Yup this is exactly why I call my drywall sub when I need anything done! Even at my new shop I needed 5 sheets taped and textured.... most of the time I drank whiskey and watched him!!!! Money well spent!!!!!!


----------



## AustinDB (Sep 11, 2006)

great video Paul! I'll be using some of your tips next week


----------



## avenge (Sep 25, 2008)

Wish I had the ability to do that so easily.....wait a minute no I'm glad I can't do it.


----------



## hdavis (Feb 14, 2012)

Sir Mixalot said:


> Believe it or not my target audience is pretty much split 50/50 Contractors vs. Advanced DIY'ers.
> I recently did a poll on my YouTube Community page that got over 200 people to vote on just this:



I caught that when I went back and looked at the 10 comments on your video. Definitely a mix. I just always think because I do it so much, everyone knows how to do it and when it's a good solution.:laughing:


----------



## cedarboarder (Mar 30, 2015)

what make its that trowel with the blue handle? I want it


----------



## MarkJames (Nov 25, 2012)

Nice vid. It prompted me to watch several others from your channel, for some reason. :laughing: 

If I may ask, what do you get out of doing them?

One thing you might want to do it mention every product you're using, or at least how you mix them, etc. Was the all-purpose "midwieght", etc...does it matter? Chit chat like that.


----------



## Sir Mixalot (Jan 6, 2008)

cedarboarder said:


> what make its that trowel with the blue handle? I want it




It’s a Kobalt. Haha... I had picked it up at Lowes when I was in a pinch.

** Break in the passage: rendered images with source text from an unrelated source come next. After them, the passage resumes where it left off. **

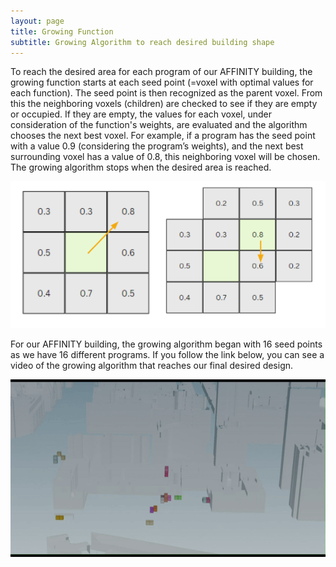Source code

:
 ```yaml
---
layout: page
title: Growing Function 
subtitle: Growing Algorithm to reach desired building shape  
---
```


To reach the desired area for each program of our AFFINITY building, the growing function starts at each seed point (=voxel with optimal values for each function). The seed point is then recognized as the parent voxel. From this the neighboring voxels (children) are checked to see if they are empty or occupied. If they are empty, the values for each voxel, under consideration of the function's weights, are evaluated and the algorithm chooses the next best voxel. For example, if a program has the seed point with a value 0.9 (considering the program’s weights), and the next best surrounding voxel has a value of 0.8, this neighboring voxel will be chosen. The growing algorithm stops when the desired area is reached. 

![Text_test](assets/img/growing.png)


For our AFFINITY building, the growing algorithm began with 16 seed points as we have 16 different programs. 
If you follow the link below, you can see a video of the growing algorithm that reaches our final desired design. 


![Text_test](assets/gif/growing2_2801.gif)


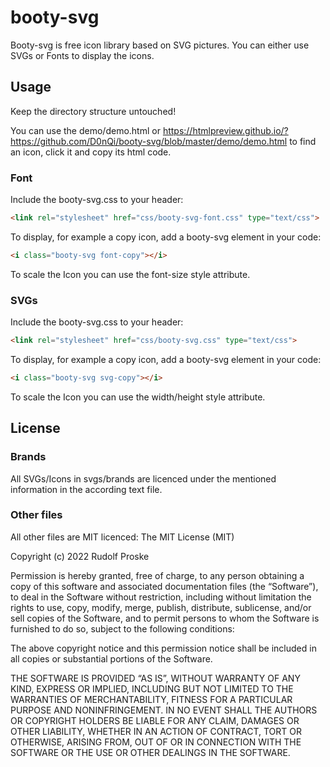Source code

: # booty-svg
Booty-svg is free icon library based on SVG pictures. You can either use SVGs or Fonts to display the icons.

## Usage
Keep the directory structure untouched!

You can use the demo/demo.html or https://htmlpreview.github.io/?https://github.com/D0nQi/booty-svg/blob/master/demo/demo.html to find an icon, click it and copy its html code.

### Font
Include the booty-svg.css to your header:
```HTML
<link rel="stylesheet" href="css/booty-svg-font.css" type="text/css">
```
To display, for example a copy icon, add a booty-svg element in your code:
```HTML
<i class="booty-svg font-copy"></i> 
```
To scale the Icon you can use the font-size style attribute.

### SVGs
Include the booty-svg.css to your header:
```HTML
<link rel="stylesheet" href="css/booty-svg.css" type="text/css">
```
To display, for example a copy icon, add a booty-svg element in your code:
```HTML
<i class="booty-svg svg-copy"></i> 
```
To scale the Icon you can use the width/height style attribute.

## License
### Brands
All SVGs/Icons in svgs/brands are licenced under the mentioned information in the according text file.
### Other files
All other files are MIT licenced:
The MIT License (MIT)

Copyright (c) 2022 Rudolf Proske

Permission is hereby granted, free of charge, to any person obtaining a copy of this software and associated documentation files (the “Software”), to deal in the Software without restriction, including without limitation the rights to use, copy, modify, merge, publish, distribute, sublicense, and/or sell copies of the Software, and to permit persons to whom the Software is furnished to do so, subject to the following conditions:

The above copyright notice and this permission notice shall be included in all copies or substantial portions of the Software.

THE SOFTWARE IS PROVIDED “AS IS”, WITHOUT WARRANTY OF ANY KIND, EXPRESS OR IMPLIED, INCLUDING BUT NOT LIMITED TO THE WARRANTIES OF MERCHANTABILITY, FITNESS FOR A PARTICULAR PURPOSE AND NONINFRINGEMENT. IN NO EVENT SHALL THE AUTHORS OR COPYRIGHT HOLDERS BE LIABLE FOR ANY CLAIM, DAMAGES OR OTHER LIABILITY, WHETHER IN AN ACTION OF CONTRACT, TORT OR OTHERWISE, ARISING FROM, OUT OF OR IN CONNECTION WITH THE SOFTWARE OR THE USE OR OTHER DEALINGS IN THE SOFTWARE.
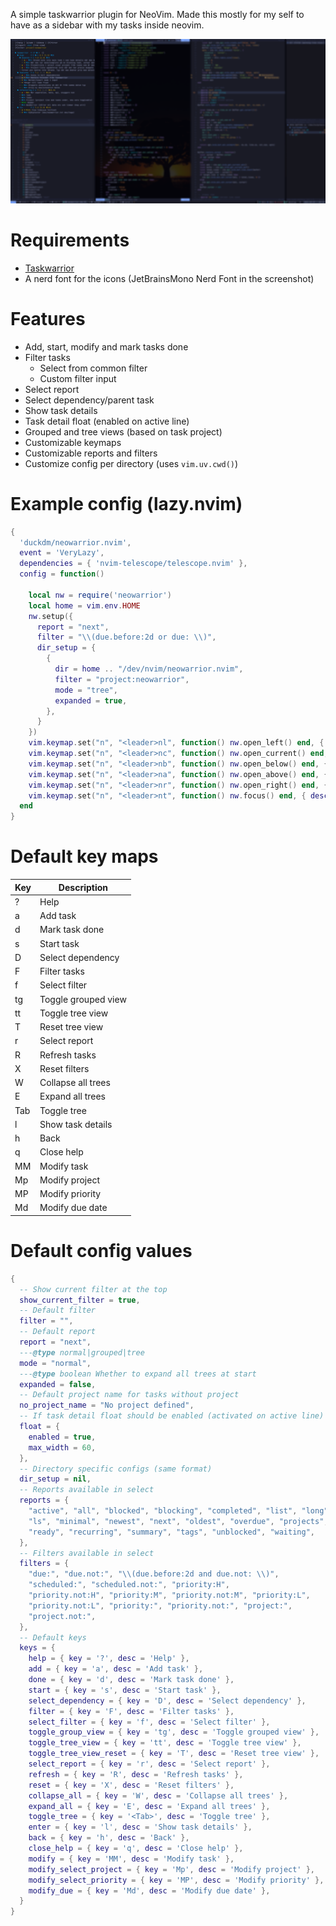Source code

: A simple taskwarrior plugin for NeoVim. Made this mostly for my self to have as a sidebar with my tasks inside neovim. 

![Screenshot](./screenshot.png)

# Requirements

- [Taskwarrior](https://taskwarrior.org/)
- A nerd font for the icons (JetBrainsMono Nerd Font in the screenshot)

# Features

- Add, start, modify and mark tasks done
- Filter tasks
  - Select from common filter
  - Custom filter input
- Select report
- Select dependency/parent task
- Show task details
- Task detail float (enabled on active line)
- Grouped and tree views (based on task project)
- Customizable keymaps
- Customizable reports and filters
- Customize config per directory (uses `vim.uv.cwd()`)


# Example config (lazy.nvim)
```lua
{
  'duckdm/neowarrior.nvim',
  event = 'VeryLazy',
  dependencies = { 'nvim-telescope/telescope.nvim' },
  config = function()

    local nw = require('neowarrior')
    local home = vim.env.HOME
    nw.setup({
      report = "next",
      filter = "\\(due.before:2d or due: \\)",
      dir_setup = {
        {
          dir = home .. "/dev/nvim/neowarrior.nvim",
          filter = "project:neowarrior",
          mode = "tree",
          expanded = true,
        },
      }
    })
    vim.keymap.set("n", "<leader>nl", function() nw.open_left() end, { desc = "Open nwarrior on the left side" })
    vim.keymap.set("n", "<leader>nc", function() nw.open_current() end, { desc = "Open nwarrior below current buffer" })
    vim.keymap.set("n", "<leader>nb", function() nw.open_below() end, { desc = "Open nwarrior below current buffer" })
    vim.keymap.set("n", "<leader>na", function() nw.open_above() end, { desc = "Open nwarrior above current buffer" })
    vim.keymap.set("n", "<leader>nr", function() nw.open_right() end, { desc = "Open nwarrior on the right side" })
    vim.keymap.set("n", "<leader>nt", function() nw.focus() end, { desc = "Focus nwarrior" })
  end
}
```

# Default key maps

| Key | Description |
| --- | ----------- |
| ? | Help |
| a | Add task |
| d | Mark task done |
| s | Start task |
| D | Select dependency |
| F | Filter tasks |
| f | Select filter |
| tg | Toggle grouped view |
| tt | Toggle tree view |
| T | Reset tree view |
| r | Select report |
| R | Refresh tasks |
| X | Reset filters |
| W | Collapse all trees |
| E | Expand all trees |
| Tab | Toggle tree |
| l | Show task details |
| h | Back |
| q | Close help |
| MM | Modify task |
| Mp | Modify project |
| MP | Modify priority |
| Md | Modify due date |

# Default config values
```lua
{
  -- Show current filter at the top
  show_current_filter = true,
  -- Default filter
  filter = "",
  -- Default report
  report = "next",
  ---@type normal|grouped|tree
  mode = "normal",
  ---@type boolean Whether to expand all trees at start
  expanded = false,
  -- Default project name for tasks without project
  no_project_name = "No project defined",
  -- If task detail float should be enabled (activated on active line)
  float = {
    enabled = true,
    max_width = 60,
  },
  -- Directory specific configs (same format)
  dir_setup = nil,
  -- Reports available in select
  reports = {
    "active", "all", "blocked", "blocking", "completed", "list", "long",
    "ls", "minimal", "newest", "next", "oldest", "overdue", "projects",
    "ready", "recurring", "summary", "tags", "unblocked", "waiting",
  },
  -- Filters available in select
  filters = {
    "due:", "due.not:", "\\(due.before:2d and due.not: \\)",
    "scheduled:", "scheduled.not:", "priority:H",
    "priority.not:H", "priority:M", "priority.not:M", "priority:L",
    "priority.not:L", "priority:", "priority.not:", "project:",
    "project.not:",
  },
  -- Default keys
  keys = {
    help = { key = '?', desc = 'Help' },
    add = { key = 'a', desc = 'Add task' },
    done = { key = 'd', desc = 'Mark task done' },
    start = { key = 's', desc = 'Start task' },
    select_dependency = { key = 'D', desc = 'Select dependency' },
    filter = { key = 'F', desc = 'Filter tasks' },
    select_filter = { key = 'f', desc = 'Select filter' },
    toggle_group_view = { key = 'tg', desc = 'Toggle grouped view' },
    toggle_tree_view = { key = 'tt', desc = 'Toggle tree view' },
    toggle_tree_view_reset = { key = 'T', desc = 'Reset tree view' },
    select_report = { key = 'r', desc = 'Select report' },
    refresh = { key = 'R', desc = 'Refresh tasks' },
    reset = { key = 'X', desc = 'Reset filters' },
    collapse_all = { key = 'W', desc = 'Collapse all trees' },
    expand_all = { key = 'E', desc = 'Expand all trees' },
    toggle_tree = { key = '<Tab>', desc = 'Toggle tree' },
    enter = { key = 'l', desc = 'Show task details' },
    back = { key = 'h', desc = 'Back' },
    close_help = { key = 'q', desc = 'Close help' },
    modify = { key = 'MM', desc = 'Modify task' },
    modify_select_project = { key = 'Mp', desc = 'Modify project' },
    modify_select_priority = { key = 'MP', desc = 'Modify priority' },
    modify_due = { key = 'Md', desc = 'Modify due date' },
  }
}
```
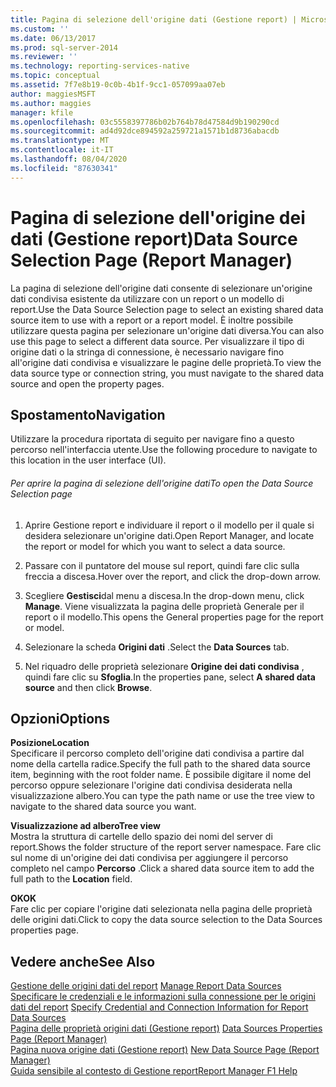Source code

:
 ```yaml
---
title: Pagina di selezione dell'origine dati (Gestione report) | Microsoft Docs
ms.custom: ''
ms.date: 06/13/2017
ms.prod: sql-server-2014
ms.reviewer: ''
ms.technology: reporting-services-native
ms.topic: conceptual
ms.assetid: 7f7e8b19-0c0b-4b1f-9cc1-057099aa07eb
author: maggiesMSFT
ms.author: maggies
manager: kfile
ms.openlocfilehash: 03c5558397786b02b764b78d47584d9b190290cd
ms.sourcegitcommit: ad4d92dce894592a259721a1571b1d8736abacdb
ms.translationtype: MT
ms.contentlocale: it-IT
ms.lasthandoff: 08/04/2020
ms.locfileid: "87630341"
---
```

# <a name="data-source-selection-page-report-manager"></a><span data-ttu-id="55c96-102">Pagina di selezione dell'origine dei dati (Gestione report)</span><span class="sxs-lookup"><span data-stu-id="55c96-102">Data Source Selection Page (Report Manager)</span></span>
  <span data-ttu-id="55c96-103">La pagina di selezione dell'origine dati consente di selezionare un'origine dati condivisa esistente da utilizzare con un report o un modello di report.</span><span class="sxs-lookup"><span data-stu-id="55c96-103">Use the Data Source Selection page to select an existing shared data source item to use with a report or a report model.</span></span> <span data-ttu-id="55c96-104">È inoltre possibile utilizzare questa pagina per selezionare un'origine dati diversa.</span><span class="sxs-lookup"><span data-stu-id="55c96-104">You can also use this page to select a different data source.</span></span> <span data-ttu-id="55c96-105">Per visualizzare il tipo di origine dati o la stringa di connessione, è necessario navigare fino all'origine dati condivisa e visualizzare le pagine delle proprietà.</span><span class="sxs-lookup"><span data-stu-id="55c96-105">To view the data source type or connection string, you must navigate to the shared data source and open the property pages.</span></span>  
  
## <a name="navigation"></a><span data-ttu-id="55c96-106">Spostamento</span><span class="sxs-lookup"><span data-stu-id="55c96-106">Navigation</span></span>  
 <span data-ttu-id="55c96-107">Utilizzare la procedura riportata di seguito per navigare fino a questo percorso nell'interfaccia utente.</span><span class="sxs-lookup"><span data-stu-id="55c96-107">Use the following procedure to navigate to this location in the user interface (UI).</span></span>  
  
###### <a name="to-open-the-data-source-selection-page"></a><span data-ttu-id="55c96-108">Per aprire la pagina di selezione dell'origine dati</span><span class="sxs-lookup"><span data-stu-id="55c96-108">To open the Data Source Selection page</span></span>  
  
1.  <span data-ttu-id="55c96-109">Aprire Gestione report e individuare il report o il modello per il quale si desidera selezionare un'origine dati.</span><span class="sxs-lookup"><span data-stu-id="55c96-109">Open Report Manager, and locate the report or model for which you want to select a data source.</span></span>  
  
2.  <span data-ttu-id="55c96-110">Passare con il puntatore del mouse sul report, quindi fare clic sulla freccia a discesa.</span><span class="sxs-lookup"><span data-stu-id="55c96-110">Hover over the report, and click the drop-down arrow.</span></span>  
  
3.  <span data-ttu-id="55c96-111">Scegliere **Gestisci**dal menu a discesa.</span><span class="sxs-lookup"><span data-stu-id="55c96-111">In the drop-down menu, click **Manage**.</span></span> <span data-ttu-id="55c96-112">Viene visualizzata la pagina delle proprietà Generale per il report o il modello.</span><span class="sxs-lookup"><span data-stu-id="55c96-112">This opens the General properties page for the report or model.</span></span>  
  
4.  <span data-ttu-id="55c96-113">Selezionare la scheda **Origini dati** .</span><span class="sxs-lookup"><span data-stu-id="55c96-113">Select the **Data Sources** tab.</span></span>  
  
5.  <span data-ttu-id="55c96-114">Nel riquadro delle proprietà selezionare **Origine dei dati condivisa** , quindi fare clic su **Sfoglia**.</span><span class="sxs-lookup"><span data-stu-id="55c96-114">In the properties pane, select **A shared data source** and then click **Browse**.</span></span>  
  
## <a name="options"></a><span data-ttu-id="55c96-115">Opzioni</span><span class="sxs-lookup"><span data-stu-id="55c96-115">Options</span></span>  
 <span data-ttu-id="55c96-116">**Posizione**</span><span class="sxs-lookup"><span data-stu-id="55c96-116">**Location**</span></span>  
 <span data-ttu-id="55c96-117">Specificare il percorso completo dell'origine dati condivisa a partire dal nome della cartella radice.</span><span class="sxs-lookup"><span data-stu-id="55c96-117">Specify the full path to the shared data source item, beginning with the root folder name.</span></span> <span data-ttu-id="55c96-118">È possibile digitare il nome del percorso oppure selezionare l'origine dati condivisa desiderata nella visualizzazione albero.</span><span class="sxs-lookup"><span data-stu-id="55c96-118">You can type the path name or use the tree view to navigate to the shared data source you want.</span></span>  
  
 <span data-ttu-id="55c96-119">**Visualizzazione ad albero**</span><span class="sxs-lookup"><span data-stu-id="55c96-119">**Tree view**</span></span>  
 <span data-ttu-id="55c96-120">Mostra la struttura di cartelle dello spazio dei nomi del server di report.</span><span class="sxs-lookup"><span data-stu-id="55c96-120">Shows the folder structure of the report server namespace.</span></span> <span data-ttu-id="55c96-121">Fare clic sul nome di un'origine dei dati condivisa per aggiungere il percorso completo nel campo **Percorso** .</span><span class="sxs-lookup"><span data-stu-id="55c96-121">Click a shared data source item to add the full path to the **Location** field.</span></span>  
  
 <span data-ttu-id="55c96-122">**OK**</span><span class="sxs-lookup"><span data-stu-id="55c96-122">**OK**</span></span>  
 <span data-ttu-id="55c96-123">Fare clic per copiare l'origine dati selezionata nella pagina delle proprietà delle origini dati.</span><span class="sxs-lookup"><span data-stu-id="55c96-123">Click to copy the data source selection to the Data Sources properties page.</span></span>  
  
## <a name="see-also"></a><span data-ttu-id="55c96-124">Vedere anche</span><span class="sxs-lookup"><span data-stu-id="55c96-124">See Also</span></span>  
 <span data-ttu-id="55c96-125">[Gestione delle origini dati del report](report-data/manage-report-data-sources.md) </span><span class="sxs-lookup"><span data-stu-id="55c96-125">[Manage Report Data Sources](report-data/manage-report-data-sources.md) </span></span>  
 <span data-ttu-id="55c96-126">[Specificare le credenziali e le informazioni sulla connessione per le origini dati del report](report-data/specify-credential-and-connection-information-for-report-data-sources.md) </span><span class="sxs-lookup"><span data-stu-id="55c96-126">[Specify Credential and Connection Information for Report Data Sources](report-data/specify-credential-and-connection-information-for-report-data-sources.md) </span></span>  
 <span data-ttu-id="55c96-127">[Pagina delle proprietà origini dati &#40;Gestione report&#41;](../../2014/reporting-services/data-sources-properties-page-report-manager.md) </span><span class="sxs-lookup"><span data-stu-id="55c96-127">[Data Sources Properties Page &#40;Report Manager&#41;](../../2014/reporting-services/data-sources-properties-page-report-manager.md) </span></span>  
 <span data-ttu-id="55c96-128">[Pagina nuova origine dati &#40;Gestione report&#41;](../../2014/reporting-services/new-data-source-page-report-manager.md) </span><span class="sxs-lookup"><span data-stu-id="55c96-128">[New Data Source Page &#40;Report Manager&#41;](../../2014/reporting-services/new-data-source-page-report-manager.md) </span></span>  
 [<span data-ttu-id="55c96-129">Guida sensibile al contesto di Gestione report</span><span class="sxs-lookup"><span data-stu-id="55c96-129">Report Manager F1 Help</span></span>](../../2014/reporting-services/report-manager-f1-help.md)  
  
  
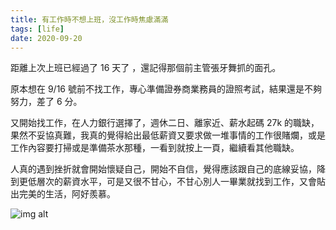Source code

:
```yaml
---
title: 有工作時不想上班，沒工作時焦慮滿滿
tags: [life]
date: 2020-09-20
---
```

<!--truncate-->
距離上次上班已經過了 16 天了 ，還記得那個前主管張牙舞抓的面孔。

原本想在 9/16 號前不找工作，專心準備證券商業務員的證照考試，結果還是不夠努力，差了 6 分。

又開始找工作，在人力銀行選擇了，週休二日、離家近、薪水起碼 27k 的職缺，果然不妥協真難，我真的覺得給出最低薪資又要求做一堆事情的工作很賭爛，或是工作內容要打掃或是準備茶水那種，一看到就按上一頁，繼續看其他職缺。

人真的遇到挫折就會開始懷疑自己，開始不自信，覺得應該跟自己的底線妥協，降到更低層次的薪資水平，可是又很不甘心，不甘心別人一畢業就找到工作，又會貼出完美的生活，阿好羨慕。

![img alt](/img/blog/idontwanttowork.jpeg)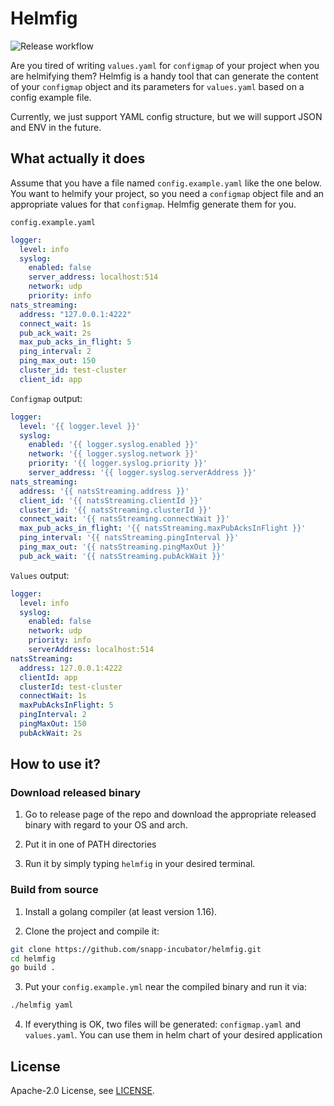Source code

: # Helmfig

![Release workflow](https://github.com/snapp-incubator/helmfig/actions/workflows/release.yaml/badge.svg)

Are you tired of writing `values.yaml` for `configmap` of your project when you are helmifying them? Helmfig is a handy 
tool that can generate the content of your `configmap` object and its parameters for `values.yaml` based on a config
example file.

Currently, we just support YAML config structure, but we will support JSON and ENV in the future.

## What actually it does

Assume that you have a file named `config.example.yaml` like the one below. You want to helmify your project, so you need
a `configmap` object file and an appropriate values for that `configmap`. Helmfig generate them for you.

`config.example.yaml`
```yaml
logger:
  level: info
  syslog:
    enabled: false
    server_address: localhost:514
    network: udp
    priority: info
nats_streaming:
  address: "127.0.0.1:4222"
  connect_wait: 1s
  pub_ack_wait: 2s
  max_pub_acks_in_flight: 5
  ping_interval: 2
  ping_max_out: 150
  cluster_id: test-cluster
  client_id: app
```

`Configmap` output:
```yaml
logger:
  level: '{{ logger.level }}'
  syslog:
    enabled: '{{ logger.syslog.enabled }}'
    network: '{{ logger.syslog.network }}'
    priority: '{{ logger.syslog.priority }}'
    server_address: '{{ logger.syslog.serverAddress }}'
nats_streaming:
  address: '{{ natsStreaming.address }}'
  client_id: '{{ natsStreaming.clientId }}'
  cluster_id: '{{ natsStreaming.clusterId }}'
  connect_wait: '{{ natsStreaming.connectWait }}'
  max_pub_acks_in_flight: '{{ natsStreaming.maxPubAcksInFlight }}'
  ping_interval: '{{ natsStreaming.pingInterval }}'
  ping_max_out: '{{ natsStreaming.pingMaxOut }}'
  pub_ack_wait: '{{ natsStreaming.pubAckWait }}'
```

`Values` output:
```yaml
logger:
  level: info
  syslog:
    enabled: false
    network: udp
    priority: info
    serverAddress: localhost:514
natsStreaming:
  address: 127.0.0.1:4222
  clientId: app
  clusterId: test-cluster
  connectWait: 1s
  maxPubAcksInFlight: 5
  pingInterval: 2
  pingMaxOut: 150
  pubAckWait: 2s
```

## How to use it?

### Download released binary

1. Go to release page of the repo and download the appropriate released binary with regard to your OS and arch.

2. Put it in one of PATH directories

3. Run it by simply typing `helmfig` in your desired terminal.

### Build from source

1. Install a golang compiler (at least version 1.16).

2. Clone the project and compile it:

```bash
git clone https://github.com/snapp-incubator/helmfig.git
cd helmfig
go build .
```

3. Put your ```config.example.yml``` near the compiled binary and run it via:

```bash
./helmfig yaml
```

4. If everything is OK, two files will be generated: `configmap.yaml` and `values.yaml`. You can use them in
helm chart of your desired application

## License

Apache-2.0 License, see [LICENSE](LICENSE).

Sent from my iPhone using Tapatalk


----------



## Sir Mixalot (Jan 6, 2008)

AustinDB said:


> great video Paul! I'll be using some of your tips next week


That's awesome Austin!:thumbup: Let me know how your skim coating project turns out. -Paul


----------



## Snobnd (Jul 1, 2008)

I can do it way quicker than that, 5 gallon bucket of USG take 1/3 out at the rest with water, mix up so it’s nice and thin , Light and M 100 shove it into the middle of the can and leave the room... go back into room after large boom ...Touch up as needed.

J/k

Nice job Paul


----------



## cedarboarder (Mar 30, 2015)

Sir Mixalot said:


> It’s a Kobalt. Haha... I had picked it up at Lowes when I was in a pinch.
> 
> 
> Sent from my iPhone using Tapatalk


It looks comfortable. I hold the handle the same way as you with fingers on the blade. 

Sent from my SAMSUNG-SM-G891A using Tapatalk


----------



## ksc1 (Feb 8, 2015)

Someday you boys down south will figure it out. I haven't used drywall in 25 years...
DIAMOND Veneer Plaster in a one-coat application system.


https://youtu.be/e1JjSLsZJIo?t=5


----------



## hdavis (Feb 14, 2012)

Very little veneer plastering us done around here. I was tsught by a 38 year union plasterer, and he did mist of his wirk out of state.

Regional differences.


----------